Reaktionen auf die "Panama Papers": NRW-Finanzminister will nationales Strafrecht für Unternehmen

Die SPD fordert hartes Durchgreifen im Kampf gegen Steuerhinterzieher und Briefkastenfirmen. Der Grünen-Politiker Sven Giegold verlangt Strafen für Banken. Die Reaktionen im Überblick.

Warum, um des Teufels Willen, gibt es nicht längst deutsche Gesetze, die die immensen Einkünfte der meist international tätigen Unternehmen in Deutschland erzielen (wie zB Apple, Amazon, Facebook usw.), unabhängig von dem rechtlichen Sitz dieser Unternehmen allein danach besteuern, wo die zahllosen Kunden dieser Unternehmer wohnen, nämlich in Deutschland.

schreibt NutzerIn violett

Die Enthüllungen über Briefkastenfirmen in mehreren Steueroasen, mit denen Staatschefs, Sportstars und Banken Finanzgeschäfte verschleiert haben sollen, rufen vor allem in der Politik einige Reaktionen hervor. Ein Überblick:

Nordrhein-Westfalens Finanzminister Norbert Walter-Borjans (SPD) hat schärfere Gesetze gegen Steuerhinterziehung gefordert. Der amtierende Vorsitzende der Landesfinanzministerkonferenz schlug am Montag die Schaffung eines eigenen nationalen Strafrechts für Unternehmen vor: "Dann können Banken und andere Unternehmen wegen Steuerhinterziehung belangt werden und nicht nur einzelne Angestellte wegen Delikten, die ihnen nachzuweisen sind." Der Steuervollzug liegt in Deutschland in den Händen der Bundesländer und damit der Landesfinanzminister. Wichtig sei, auf internationaler Ebene Druck gegen systematische Steuer-Verstöße zu machen: "Steuerbetrug darf kein lohnendes Geschäft sein", sagte Walter-Borjans.

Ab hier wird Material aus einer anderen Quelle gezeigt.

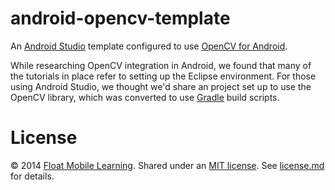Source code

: # android-opencv-template

An [Android Studio](http://developer.android.com/sdk/index.html) template configured to use [OpenCV for Android](http://opencv.org/platforms/android.html).

While researching OpenCV integration in Android, we found that many of the tutorials in place refer to setting up the Eclipse environment. For those using Android Studio, we thought we'd share an project set up to use the OpenCV library, which was converted to use [Gradle](https://www.gradle.org/) build scripts.

# License

&copy; 2014 [Float Mobile Learning](http://floatlearning.com/). Shared under an [MIT license](https://en.wikipedia.org/wiki/MIT_License). See [license.md](./license.md) for details.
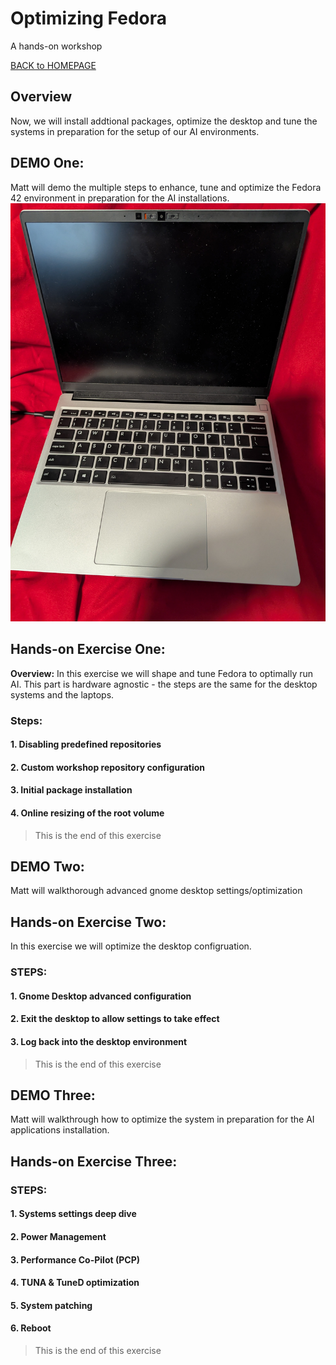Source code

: ﻿# Optimizing Fedora
A hands-on workshop

[BACK to HOMEPAGE](https://github.com/mattstonge/riscv_summit_devdays_fedora_AI_workshop/blob/main/README.md)



## Overview
Now, we will install addtional packages, optimize the desktop and tune the systems in preparation for the setup of our AI environments.

## DEMO One: 
Matt will demo the multiple steps to enhance, tune and optimize the Fedora 42 environment in preparation for the AI installations.
![DC Roma II Laptop](https://github.com/mattstonge/riscv_summit_devdays_fedora_AI_workshop/blob/main/images/lab1-start.jpg)

## Hands-on Exercise One:
**Overview:**  In this exercise we will shape and tune Fedora to optimally run AI. This part is hardware agnostic - the steps are the same for the desktop systems and the laptops.

### Steps: 

#### 1. Disabling predefined repositories


#### 2. Custom workshop repository configuration


#### 3. Initial package installation


#### 4. Online resizing of the root volume
> This is the end of this exercise


## DEMO Two:
Matt will walkthorough advanced gnome desktop settings/optimization


## Hands-on Exercise Two:
In this exercise we will optimize the desktop configruation.

### STEPS:

#### 1. Gnome Desktop advanced configuration


#### 2. Exit the desktop to allow settings to take effect


#### 3. Log back into the desktop environment
> This is the end of this exercise


## DEMO Three:
Matt will walkthrough how to optimize the system in preparation for the AI applications installation.

## Hands-on Exercise Three:

### STEPS: 

#### 1. Systems settings deep dive


#### 2. Power Management


#### 3. Performance Co-Pilot (PCP) 


#### 4. TUNA & TuneD optimization


#### 5. System patching


#### 6. Reboot
> This is the end of this exercise


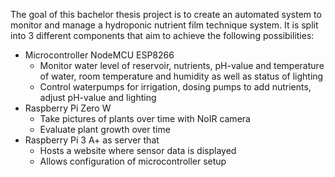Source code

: The goal of this bachelor thesis project is to create an automated system to monitor and manage a hydroponic nutrient film technique system.
It is split into 3 different components that aim to achieve the following possibilities:
- Microcontroller NodeMCU ESP8266
    - Monitor water level of reservoir, nutrients, pH-value and temperature of water, room temperature and humidity as well as status of lighting
    - Control waterpumps for irrigation, dosing pumps to add nutrients, adjust pH-value and lighting
- Raspberry Pi Zero W
    - Take pictures of plants over time with NoIR camera
    - Evaluate plant growth over time
- Raspberry Pi 3 A+ as server that
    - Hosts a website where sensor data is displayed
    - Allows configuration of microcontroller setup
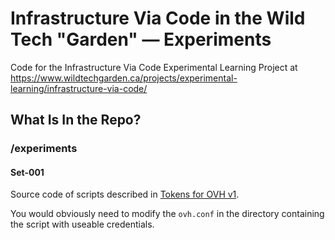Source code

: # Infrastructure Via Code in the Wild Tech "Garden" — Experiments

Code for the Infrastructure Via Code Experimental Learning Project at https://www.wildtechgarden.ca/projects/experimental-learning/infrastructure-via-code/

## What Is In the Repo?

### /experiments

#### Set-001

Source code of scripts described in [Tokens for OVH v1](https://www.wildtechgarden.ca/projects/experimental-learning/infrastructure-via-code/tokens-for-ovh-v1/).

You would obviously need to modify the ``ovh.conf`` in the directory containing the script with useable credentials.

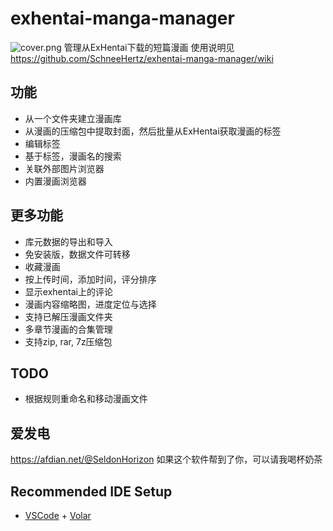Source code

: # exhentai-manga-manager

![cover.png](https://raw.githubusercontent.com/SchneeHertz/exhentai-manga-manager/master/cover.png)
管理从ExHentai下载的短篇漫画
使用说明见 https://github.com/SchneeHertz/exhentai-manga-manager/wiki

## 功能
- 从一个文件夹建立漫画库
- 从漫画的压缩包中提取封面，然后批量从ExHentai获取漫画的标签
- 编辑标签
- 基于标签，漫画名的搜索
- 关联外部图片浏览器
- 内置漫画浏览器

## 更多功能
- 库元数据的导出和导入
- 免安装版，数据文件可转移
- 收藏漫画
- 按上传时间，添加时间，评分排序
- 显示exhentai上的评论
- 漫画内容缩略图，进度定位与选择
- 支持已解压漫画文件夹
- 多章节漫画的合集管理
- 支持zip, rar, 7z压缩包

## TODO
- 根据规则重命名和移动漫画文件

## 爱发电
https://afdian.net/@SeldonHorizon
如果这个软件帮到了你，可以请我喝杯奶茶

## Recommended IDE Setup

- [VSCode](https://code.visualstudio.com/) + [Volar](https://marketplace.visualstudio.com/items?itemName=johnsoncodehk.volar)
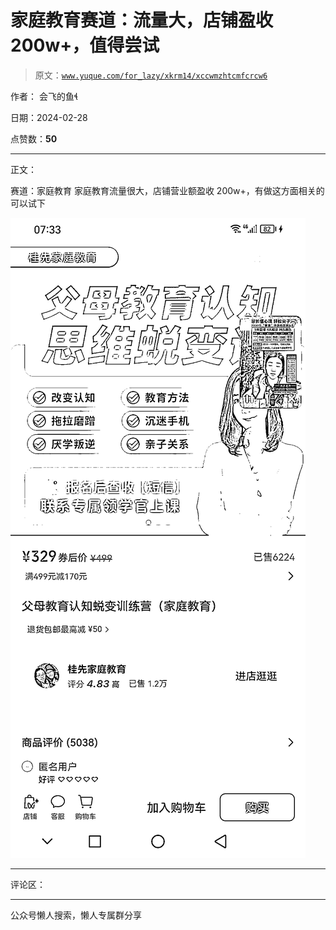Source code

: # 家庭教育赛道：流量大，店铺盈收 200w+，值得尝试

> 原文：[`www.yuque.com/for_lazy/xkrm14/xccwmzhtcmfcrcw6`](https://www.yuque.com/for_lazy/xkrm14/xccwmzhtcmfcrcw6)

作者： 会飞的鱼

日期：2024-02-28

点赞数：**50**

* * *

正文：

赛道：家庭教育 家庭教育流量很大，店铺营业额盈收 200w+，有做这方面相关的可以试下

![](img/04c597b7668ca2be5314314d41c3d768.png)

* * *

评论区：

* * *

公众号懒人搜索，懒人专属群分享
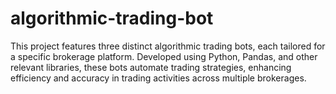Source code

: # algorithmic-trading-bot

This project features three distinct algorithmic trading bots, each tailored for a specific brokerage platform. Developed using Python, Pandas, and other relevant libraries, these bots automate trading strategies, enhancing efficiency and accuracy in trading activities across multiple brokerages.
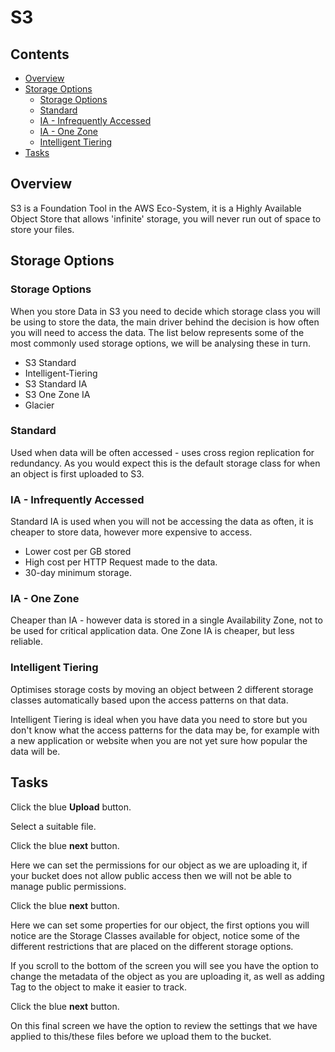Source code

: # S3

<!--TOC_START-->
## Contents
- [Overview](#overview)
- [Storage Options](#storage-options)
	- [Storage Options](#storage-options-1)
	- [Standard](#standard)
	- [IA - Infrequently Accessed](#ia--infrequently-accessed)
	- [IA - One Zone](#ia--one-zone)
	- [Intelligent Tiering](#intelligent-tiering)
- [Tasks](#tasks)

<!--TOC_END-->
## Overview

S3 is a Foundation Tool in the AWS Eco-System, it is a Highly Available Object Store that allows 'infinite' storage, you will never run out of space to store your files.

## Storage Options

### Storage Options
When you store Data in S3 you need to decide which storage class you will be using to store the data, the main driver behind the decision is how often you will need to access the data.  The list below represents some of the most commonly used storage options, we will be analysing these in turn.

- S3 Standard
- Intelligent-Tiering
- S3 Standard IA
- S3 One Zone IA
- Glacier

### Standard
Used when data will be often accessed - uses cross region replication for redundancy.  As you would expect this is the default storage class for when an object is first uploaded to S3.

### IA - Infrequently Accessed

Standard IA is used when you will not be accessing the data as often, it is cheaper to store data, however more expensive to access.
- Lower cost per GB stored
- High cost per HTTP Request made to the data.
- 30-day minimum storage.

### IA - One Zone
Cheaper than IA - however data is stored in a single Availability Zone, not to be used for critical application data.  One Zone IA is cheaper, but less reliable.

### Intelligent Tiering

Optimises storage costs by moving an object between 2 different storage classes automatically based upon the access patterns on that data.

Intelligent Tiering is ideal when you have data you need to store but you don't know what the access patterns for the data may be, for example with a new application or website when you are not yet sure how popular the data will be.

## Tasks


Click the blue **Upload** button.

Select a suitable file.

Click the blue **next** button.

Here we can set the permissions for our object as we are uploading it, if your bucket does not allow public access then we will not be able to manage public permissions.

Click the blue **next** button.

Here we can set some properties for our object, the first options you will notice are the Storage Classes available for object, notice some of the different restrictions that are placed on the different storage options.

If you scroll to the bottom of the screen you will see you have the option to change the metadata of the object as you are uploading it, as well as adding Tag to the object to make it easier to track.

Click the blue **next** button.

On this final screen we have the option to review the settings that we have applied to this/these files before we upload them to the bucket.
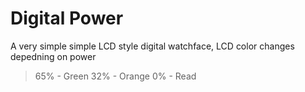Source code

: # Digital Power

A very simple simple LCD style digital watchface, LCD color changes depedning on power

> 65% - Green
> 32% - Orange
>  0% - Read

Der hessische SPD-Fraktions- und Landesvorsitzende Thorsten Schäfer-Gümbel.
Der hessische SPD-Fraktions- und Landesvorsitzende Thorsten Schäfer-Gümbel.
© picture alliance / dpa

"Dieser Sumpf an Korruption, Geldwäsche und vermutlich Steuerhinterziehung muss trockengelegt werden", sagte SPD-Vize Thorsten Schäfer-Gümbel dem Tagesspiegel. Das Schattenreich des Finanzwesens übertreffe die allerschlimmsten Befürchtungen. Der Skandal biete jedoch auch die Chance, die internationalen Finanzgeschäfte endlich grundlegend zu verändern. "Das darf dann nicht folgenlos bleiben: Briefkastenfirmen dürfen nicht länger legal sein." Nach ersten Hinweisen seien  auch deutsche Banken an diesen Konstruktionen beteiligt. Nun müsse endlich durchgegriffen werden. Schäfer-Gümbel fügte hinzu, es mache ihn "zornig, wenn die einen zur Tafel gehen müssen oder jeden Tag hart arbeiten und brav ihre Steuern zahlen und andere trotz ihres Reichtums den Hals nicht voll bekommen können und durch windige Finanzkonstruktionen die Gesellschaft betrügen".

Auch Ralf Stegner, ebenfalls SPD-Vize, fordert auch ein hartes Vorgehen. "Der Kampf gegen Steueroasen muss deutlich konsequenter geführt werden, gesetzliche Schlupflöcher müssen geschlossen werden", sagte Stegner dem "Handelsblatt". Millionenfache Steuerhinterziehung sei "Schwerstkriminalität gegen das Gemeinwesen".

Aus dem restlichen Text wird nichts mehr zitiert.